- _WORK TASK_
Each entry below must be given again word for word, with no pictures.

- _TASK MATERIAL_
#####

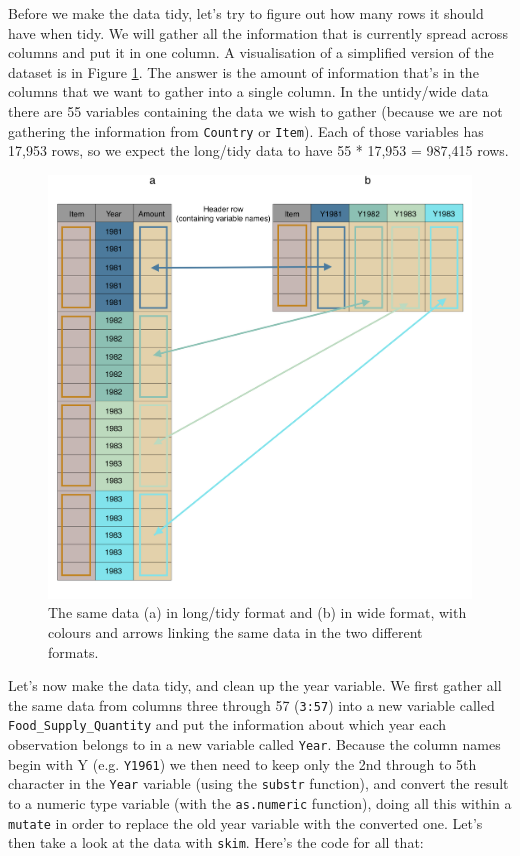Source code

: \documentclass[]{book}
\begin{document}
Before we make the data tidy, let's try to figure out how many rows it should have when tidy. We will gather all the information that is currently spread across columns and put it in one column. A visualisation of a simplified version of the dataset is in Figure \ref{fig:long-wide}. The answer is the amount of information that's in the columns that we want to gather into a single column. In the untidy/wide data there are 55 variables containing the data we wish to gather (because we are not gathering the information from \texttt{Country} or \texttt{Item}). Each of those variables has 17,953 rows, so we expect the long/tidy data to have 55 * 17,953 = 987,415 rows.

\begin{figure}

{\centering \includegraphics[width=1\linewidth]{images/long_wide} 

}

\caption{The same data (a) in long/tidy format and (b) in wide format, with colours and arrows linking the same data in the two different formats.}\label{fig:long-wide}
\end{figure}

Let's now make the data tidy, and clean up the year variable. We first gather all the same data from columns three through 57 (\texttt{3:57}) into a new variable called \texttt{Food\_Supply\_Quantity} and put the information about which year each observation belongs to in a new variable called \texttt{Year}. Because the column names begin with Y (e.g. \texttt{Y1961}) we then need to keep only the 2nd through to 5th character in the \texttt{Year} variable (using the \texttt{substr} function), and convert the result to a numeric type variable (with the \texttt{as.numeric} function), doing all this within a \texttt{mutate} in order to replace the old year variable with the converted one. Let's then take a look at the data with \texttt{skim}. Here's the code for all that:
\end{document}
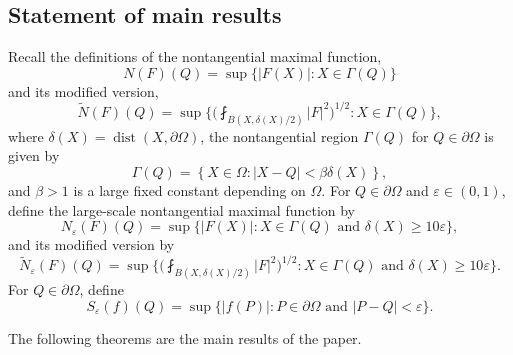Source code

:\documentclass[reqno,12pt]{amsart} %
\theoremstyle{definition}
\theoremstyle{remark}
\numberwithin{equation}{section}
\newcommand{\cL}{\mathcal{L}}
\newcommand{\e}{\varepsilon}
\DeclareMathOperator{\dist}{dist}
\begin{document}
\subsection{Statement of main results}
Recall the definitions of the nontangential maximal function,
\begin{equation}\label{NM}
    N(F) (Q)=\sup \big\{ |F(X)|: X \in \Gamma (Q) \big\}
\end{equation}
and its modified version,
\begin{equation}\label{MNM}
    \widetilde{N}(F)(Q) = \sup \bigg\{ \bigg(\fint_{B(X, \delta(X)/2) }|F|^2  \bigg)^{1/2}: X\in \Gamma(Q)\bigg\},
\end{equation}
where $\delta(X) = \dist(X, \partial \Omega)$, the nontangential region $\Gamma(Q)$ for $Q \in  \partial \Omega$ is given by
\begin{equation}\label{def.NTcone}
    \Gamma(Q) = \left\{X\in \Omega: |X - Q| < \beta \delta(X)\right \},
\end{equation}
and $\beta > 1$ is a large fixed constant depending on $\Omega$.
For $Q \in \partial \Omega$ and $\e\in (0, 1)$, define the large-scale nontangential maximal function by
\begin{equation}\label{def.N_e}
    N_\e(F)(Q) = \sup \big\{ |F(X)|: X\in \Gamma(Q)
    \text{ and } \delta (X)\ge 10\e\big\},
\end{equation}
and its modified version by
\begin{equation}\label{def.tN_e}
    \widetilde{N}_\e(F)(Q) = \sup \bigg\{ \bigg(\fint_{B(X, \delta(X)/2) }|F|^2  \bigg)^{1/2}: X\in \Gamma(Q) \text{ and  }
    \delta (X)\ge 10 \e\bigg\}.
\end{equation}
For $Q \in \partial \Omega$, define
\begin{equation}
    S_{\e}(f)(Q) = \sup \big\{ |f(P)|: P\in \partial\Omega \text{ and } |P-Q|< \e\big \}.
\end{equation}

The following theorems are the main results of the paper.
\end{document}
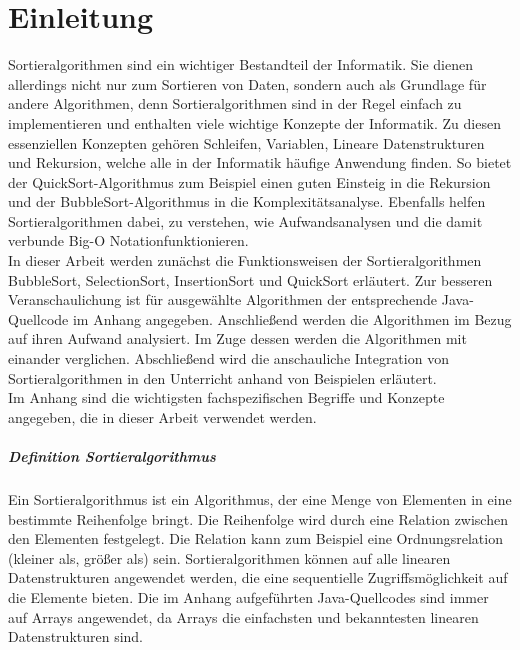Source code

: \documentclass[./entry.tex]{subfiles}
\begin{document}
    \chapter{Einleitung}

    Sortieralgorithmen sind ein wichtiger Bestandteil der Informatik.
    Sie dienen allerdings nicht nur zum Sortieren von Daten,
    sondern auch als Grundlage für andere Algorithmen,
    denn Sortieralgorithmen sind in der Regel einfach zu implementieren
    und enthalten viele wichtige Konzepte der Informatik.
    Zu diesen essenziellen Konzepten gehören Schleifen,
    Variablen, Lineare Datenstrukturen und Rekursion, welche
    alle in der Informatik häufige Anwendung finden.
    So bietet der QuickSort-Algorithmus zum Beispiel einen guten Einsteig in die Rekursion
    und der BubbleSort-Algorithmus in die Komplexitätsanalyse.
    Ebenfalls helfen Sortieralgorithmen dabei, zu verstehen,
    wie Aufwandsanalysen und die damit verbunde \dq Big-O Notation\dq funktionieren. \\


    In dieser Arbeit werden zunächst die Funktionsweisen der Sortieralgorithmen
    BubbleSort, SelectionSort, InsertionSort und QuickSort erläutert.
    Zur besseren Veranschaulichung ist für ausgewählte Algorithmen der entsprechende Java-Quellcode im Anhang angegeben.
    Anschließend werden die Algorithmen im Bezug auf ihren Aufwand analysiert.
    Im Zuge dessen werden die Algorithmen mit einander verglichen.
    Abschließend wird die anschauliche Integration von Sortieralgorithmen in den Unterricht
    anhand von Beispielen erläutert. \\

    Im Anhang sind die wichtigsten fachspezifischen Begriffe und Konzepte
    angegeben, die in dieser Arbeit verwendet werden. \\

    \paragraph{Definition Sortieralgorithmus}
    Ein Sortieralgorithmus ist ein Algorithmus, der eine Menge von Elementen in eine bestimmte Reihenfolge bringt.
    Die Reihenfolge wird durch eine Relation zwischen den Elementen festgelegt.
    Die Relation kann zum Beispiel eine Ordnungsrelation (kleiner als, größer als) sein.
    Sortieralgorithmen können auf alle linearen Datenstrukturen angewendet werden,
    die eine sequentielle Zugriffsmöglichkeit auf die Elemente bieten.
    Die im Anhang aufgeführten Java-Quellcodes sind immer auf Arrays angewendet,
    da Arrays die einfachsten und bekanntesten linearen Datenstrukturen sind.
\end{document}
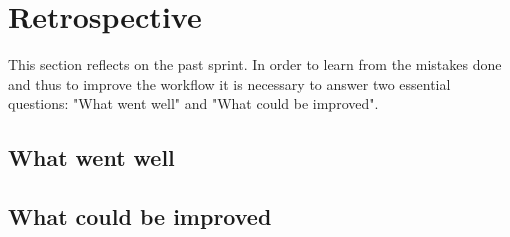 \section{Retrospective}
This section reflects on the past sprint. In order to learn from the mistakes done and thus to improve the workflow it is necessary to answer two essential questions: "What went well" and "What could be improved".

\subsection{What went well}
\subsection{What could be improved}
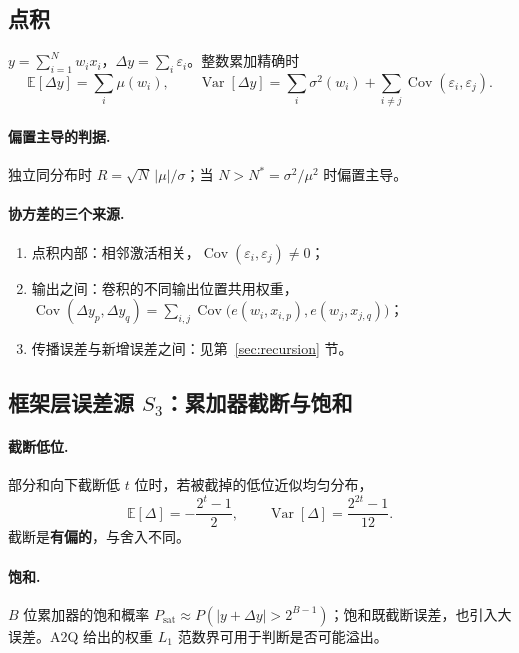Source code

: \documentclass[11pt,a4paper]{ctexart}
\newcommand{\E}{\mathbb{E}}
\DeclareMathOperator{\Var}{Var}
\DeclareMathOperator{\Cov}{Cov}
\begin{document}
\subsection{点积}
$y = \sum_{i=1}^{N} w_i x_i$，$\Delta y = \sum_i \varepsilon_i$。整数累加精确时
\begin{equation}
\E[\Delta y] = \sum_{i} \mu(w_i),\qquad
\Var[\Delta y] = \sum_{i} \sigma^2(w_i) + \sum_{i \neq j} \Cov(\varepsilon_i, \varepsilon_j).
\end{equation}
\paragraph{偏置主导的判据.} 独立同分布时 $R = \sqrt N\,|\mu|/\sigma$；当 $N > N^{*} = \sigma^2/\mu^2$ 时偏置主导。

\paragraph{协方差的三个来源.}
\begin{enumerate}[leftmargin=*]
  \item 点积内部：相邻激活相关，$\Cov(\varepsilon_i,\varepsilon_j) \ne 0$；
  \item 输出之间：卷积的不同输出位置共用权重，$\Cov(\Delta y_p, \Delta y_q) = \sum_{i,j}\Cov\bigl(e(w_i,x_{i,p}), e(w_j,x_{j,q})\bigr)$；
  \item 传播误差与新增误差之间：见第~\ref{sec:recursion} 节。
\end{enumerate}

\subsection{框架层误差源 $S_3$：累加器截断与饱和}
\paragraph{截断低位.} 部分和向下截断低 $t$ 位时，若被截掉的低位近似均匀分布，
\begin{equation}
\E[\Delta] = -\frac{2^t - 1}{2},\qquad \Var[\Delta] = \frac{2^{2t} - 1}{12}.
\end{equation}
截断是\textbf{有偏的}，与舍入不同。
\paragraph{饱和.} $B$ 位累加器的饱和概率 $P_{\text{sat}} \approx P(|y + \Delta y| > 2^{B-1})$；饱和既截断误差，也引入大误差。A2Q \cite{a2q} 给出的权重 $L_1$ 范数界可用于判断是否可能溢出。
\end{document}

#####

- _RESPONSE FOR THIS EXERCISE_
Source code

: \documentclass[]{book}
\begin{document}
Before we make the data tidy, let's try to figure out how many rows it should have when tidy. We will gather all the information that is currently spread across columns and put it in one column. A visualisation of a simplified version of the dataset is in Figure \ref{fig:long-wide}. The answer is the amount of information that's in the columns that we want to gather into a single column. In the untidy/wide data there are 55 variables containing the data we wish to gather (because we are not gathering the information from \texttt{Country} or \texttt{Item}). Each of those variables has 17,953 rows, so we expect the long/tidy data to have 55 * 17,953 = 987,415 rows.

\begin{figure}

{\centering \includegraphics[width=1\linewidth]{images/long_wide} 

}

\caption{The same data (a) in long/tidy format and (b) in wide format, with colours and arrows linking the same data in the two different formats.}\label{fig:long-wide}
\end{figure}

Let's now make the data tidy, and clean up the year variable. We first gather all the same data from columns three through 57 (\texttt{3:57}) into a new variable called \texttt{Food\_Supply\_Quantity} and put the information about which year each observation belongs to in a new variable called \texttt{Year}. Because the column names begin with Y (e.g. \texttt{Y1961}) we then need to keep only the 2nd through to 5th character in the \texttt{Year} variable (using the \texttt{substr} function), and convert the result to a numeric type variable (with the \texttt{as.numeric} function), doing all this within a \texttt{mutate} in order to replace the old year variable with the converted one. Let's then take a look at the data with \texttt{skim}. Here's the code for all that:
\end{document}
Source code

:\documentclass[reqno,12pt]{amsart} %
\theoremstyle{definition}
\theoremstyle{remark}
\numberwithin{equation}{section}
\newcommand{\cL}{\mathcal{L}}
\newcommand{\e}{\varepsilon}
\DeclareMathOperator{\dist}{dist}
\begin{document}
\subsection{Statement of main results}
Recall the definitions of the nontangential maximal function,
\begin{equation}\label{NM}
    N(F) (Q)=\sup \big\{ |F(X)|: X \in \Gamma (Q) \big\}
\end{equation}
and its modified version,
\begin{equation}\label{MNM}
    \widetilde{N}(F)(Q) = \sup \bigg\{ \bigg(\fint_{B(X, \delta(X)/2) }|F|^2  \bigg)^{1/2}: X\in \Gamma(Q)\bigg\},
\end{equation}
where $\delta(X) = \dist(X, \partial \Omega)$, the nontangential region $\Gamma(Q)$ for $Q \in  \partial \Omega$ is given by
\begin{equation}\label{def.NTcone}
    \Gamma(Q) = \left\{X\in \Omega: |X - Q| < \beta \delta(X)\right \},
\end{equation}
and $\beta > 1$ is a large fixed constant depending on $\Omega$.
For $Q \in \partial \Omega$ and $\e\in (0, 1)$, define the large-scale nontangential maximal function by
\begin{equation}\label{def.N_e}
    N_\e(F)(Q) = \sup \big\{ |F(X)|: X\in \Gamma(Q)
    \text{ and } \delta (X)\ge 10\e\big\},
\end{equation}
and its modified version by
\begin{equation}\label{def.tN_e}
    \widetilde{N}_\e(F)(Q) = \sup \bigg\{ \bigg(\fint_{B(X, \delta(X)/2) }|F|^2  \bigg)^{1/2}: X\in \Gamma(Q) \text{ and  }
    \delta (X)\ge 10 \e\bigg\}.
\end{equation}
For $Q \in \partial \Omega$, define
\begin{equation}
    S_{\e}(f)(Q) = \sup \big\{ |f(P)|: P\in \partial\Omega \text{ and } |P-Q|< \e\big \}.
\end{equation}

The following theorems are the main results of the paper.
\end{document}
Source code

: \documentclass[./entry.tex]{subfiles}
\begin{document}
    \chapter{Einleitung}

    Sortieralgorithmen sind ein wichtiger Bestandteil der Informatik.
    Sie dienen allerdings nicht nur zum Sortieren von Daten,
    sondern auch als Grundlage für andere Algorithmen,
    denn Sortieralgorithmen sind in der Regel einfach zu implementieren
    und enthalten viele wichtige Konzepte der Informatik.
    Zu diesen essenziellen Konzepten gehören Schleifen,
    Variablen, Lineare Datenstrukturen und Rekursion, welche
    alle in der Informatik häufige Anwendung finden.
    So bietet der QuickSort-Algorithmus zum Beispiel einen guten Einsteig in die Rekursion
    und der BubbleSort-Algorithmus in die Komplexitätsanalyse.
    Ebenfalls helfen Sortieralgorithmen dabei, zu verstehen,
    wie Aufwandsanalysen und die damit verbunde \dq Big-O Notation\dq funktionieren. \\


    In dieser Arbeit werden zunächst die Funktionsweisen der Sortieralgorithmen
    BubbleSort, SelectionSort, InsertionSort und QuickSort erläutert.
    Zur besseren Veranschaulichung ist für ausgewählte Algorithmen der entsprechende Java-Quellcode im Anhang angegeben.
    Anschließend werden die Algorithmen im Bezug auf ihren Aufwand analysiert.
    Im Zuge dessen werden die Algorithmen mit einander verglichen.
    Abschließend wird die anschauliche Integration von Sortieralgorithmen in den Unterricht
    anhand von Beispielen erläutert. \\

    Im Anhang sind die wichtigsten fachspezifischen Begriffe und Konzepte
    angegeben, die in dieser Arbeit verwendet werden. \\

    \paragraph{Definition Sortieralgorithmus}
    Ein Sortieralgorithmus ist ein Algorithmus, der eine Menge von Elementen in eine bestimmte Reihenfolge bringt.
    Die Reihenfolge wird durch eine Relation zwischen den Elementen festgelegt.
    Die Relation kann zum Beispiel eine Ordnungsrelation (kleiner als, größer als) sein.
    Sortieralgorithmen können auf alle linearen Datenstrukturen angewendet werden,
    die eine sequentielle Zugriffsmöglichkeit auf die Elemente bieten.
    Die im Anhang aufgeführten Java-Quellcodes sind immer auf Arrays angewendet,
    da Arrays die einfachsten und bekanntesten linearen Datenstrukturen sind.
\end{document}
 \section{Retrospective}
This section reflects on the past sprint. In order to learn from the mistakes done and thus to improve the workflow it is necessary to answer two essential questions: "What went well" and "What could be improved".

\subsection{What went well}
\subsection{What could be improved}
Source code

: \documentclass[11pt,a4paper]{ctexart}
\newcommand{\E}{\mathbb{E}}
\DeclareMathOperator{\Var}{Var}
\DeclareMathOperator{\Cov}{Cov}
\begin{document}
\subsection{点积}
$y = \sum_{i=1}^{N} w_i x_i$，$\Delta y = \sum_i \varepsilon_i$。整数累加精确时
\begin{equation}
\E[\Delta y] = \sum_{i} \mu(w_i),\qquad
\Var[\Delta y] = \sum_{i} \sigma^2(w_i) + \sum_{i \neq j} \Cov(\varepsilon_i, \varepsilon_j).
\end{equation}
\paragraph{偏置主导的判据.} 独立同分布时 $R = \sqrt N\,|\mu|/\sigma$；当 $N > N^{*} = \sigma^2/\mu^2$ 时偏置主导。

\paragraph{协方差的三个来源.}
\begin{enumerate}[leftmargin=*]
  \item 点积内部：相邻激活相关，$\Cov(\varepsilon_i,\varepsilon_j) \ne 0$；
  \item 输出之间：卷积的不同输出位置共用权重，$\Cov(\Delta y_p, \Delta y_q) = \sum_{i,j}\Cov\bigl(e(w_i,x_{i,p}), e(w_j,x_{j,q})\bigr)$；
  \item 传播误差与新增误差之间：见第~\ref{sec:recursion} 节。
\end{enumerate}

\subsection{框架层误差源 $S_3$：累加器截断与饱和}
\paragraph{截断低位.} 部分和向下截断低 $t$ 位时，若被截掉的低位近似均匀分布，
\begin{equation}
\E[\Delta] = -\frac{2^t - 1}{2},\qquad \Var[\Delta] = \frac{2^{2t} - 1}{12}.
\end{equation}
截断是\textbf{有偏的}，与舍入不同。
\paragraph{饱和.} $B$ 位累加器的饱和概率 $P_{\text{sat}} \approx P(|y + \Delta y| > 2^{B-1})$；饱和既截断误差，也引入大误差。A2Q \cite{a2q} 给出的权重 $L_1$ 范数界可用于判断是否可能溢出。
\end{document}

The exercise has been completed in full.